A nightmare became reality for Nikki Mael when her five dogs began acting strange minutes after digging into a can of Evanger’s pet food on New Year’s Eve 2016. The Washougal, Washington resident and her family raced to the vet’s office, where Talula the dog soon passed away.
“They were falling over. They were running into the walls. They were convulsing,” Mael told ABC7 of the horrifying incident. “Nobody should have to go through what we went through. I would give anything to see Talula again.”
Devastated, Mael sent the remainder of the Evanger’s food to a lab for testing, where it was discovered that the dog food contained traces of pentobarbital, a lethal drug most commonly used for the euthanisation of dogs, cats and horses, ABC7 reports.
Though the Food and Drug Administration (FDA) bans pentobarbital in animal meat for animal or human consumption, pet food consumer advocate Susan Thixton told the outlet that tragically, such substances often end up in pet food.
“Pet food violates federal law, is openly allowed by the FDA to violate federal law, billion dollar a year companies are making profit selling illegal adulterated products to unknowing consumers in the US every day,” Thixton said.
Taking action into their own hands, ABC7 partnered with Ellipse Analytics to independently investigate pet food for traces of euthanasia drugs.
After testing 62 samples of wet dog food from over 24 brands for pentobarbital multiple times over several months, just one brand repeatedly tested positive for pentobarbital with sixty percent of samples coming back positive: Gravy Train.
Manufactured by Smucker’s owned company Big Heart Pet Foods, the line also produces Meow Mix, Milk Bone, Kibbles’n Bits, 9 Lives, Natural Balance, Pup-Peroni, Nature’s Recipe, Canine Carry Outs, Milo’s Kitchen, Alley Cat, Jerky Treats, Meaty Bone, Pounce and Snausages pet foods.
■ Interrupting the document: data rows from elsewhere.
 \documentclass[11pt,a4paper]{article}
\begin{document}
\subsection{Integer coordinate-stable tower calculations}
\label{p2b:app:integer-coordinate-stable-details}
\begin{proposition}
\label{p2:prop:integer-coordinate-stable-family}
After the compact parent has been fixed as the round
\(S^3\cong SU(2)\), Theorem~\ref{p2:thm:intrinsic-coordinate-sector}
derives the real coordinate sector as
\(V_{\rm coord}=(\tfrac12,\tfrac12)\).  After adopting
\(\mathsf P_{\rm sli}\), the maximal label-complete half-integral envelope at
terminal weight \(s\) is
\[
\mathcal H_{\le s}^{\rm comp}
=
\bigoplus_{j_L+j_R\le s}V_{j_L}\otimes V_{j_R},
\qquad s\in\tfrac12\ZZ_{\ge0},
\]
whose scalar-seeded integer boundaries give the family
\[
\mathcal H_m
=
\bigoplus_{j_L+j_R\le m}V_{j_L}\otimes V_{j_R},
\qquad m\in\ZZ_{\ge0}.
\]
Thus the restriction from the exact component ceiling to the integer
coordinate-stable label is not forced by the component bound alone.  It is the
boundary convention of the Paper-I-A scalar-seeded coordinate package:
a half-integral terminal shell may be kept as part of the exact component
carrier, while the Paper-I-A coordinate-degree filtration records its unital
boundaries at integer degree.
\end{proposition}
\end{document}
Though People magazine points out that it is not clear how pentobarbital made its way into Talula’s meal from Evanger’s, Smucker's announced Feb. 15 that it is voluntarily recalling shipments of Gravy Train, Kibbles ‘N Bits, Ol’ Roy, and Skippy dog food over pentobarbital-related concerns.
“Veterinarians and animal nutrition specialists, as well as the FDA, have confirmed that extremely low levels of pentobarbital, like the levels reported to be in select shipments, do not pose a threat to pet safety,” Smucker's spokesman Ray Hancart told WebMD.
“However, the presence of this substance at any level is not acceptable to us and not up to our quality standards. We sincerely apologize for the concern this has caused.”
Evanger’s responded to Fox News’ request for comment with the following statement:
“Evanger’s has no association with the companies mentioned in this story and no association with any brand or company mentioned that were found to have compromised products that are now being recalled and withdrawn from the market,” they said. “All responsibilities that were previously identified from the past recall lie with one single supplier that was solely identified and addressed over one year ago, and no longer has any connection to Evanger’s.”
“Since it first started advocating for change with the FDA in 2001, Evanger’s continues to work tirelessly to advocate for permanent changes made at the Federal level to ensure that pet food sourcing is safe and regulated, consistent with the company’s mission and commitment to health and quality since 1935.”
As the FDA continues to investigate the pentobarbital issue, it’s wise for pet owners to throw out any pet food affected by the product withdrawal. In Talula’s memory, a Care2 online petition urging Smucker's to recall all dog food and only produce products that meet the same legal health standard as human food currently has over 58,700 signatures.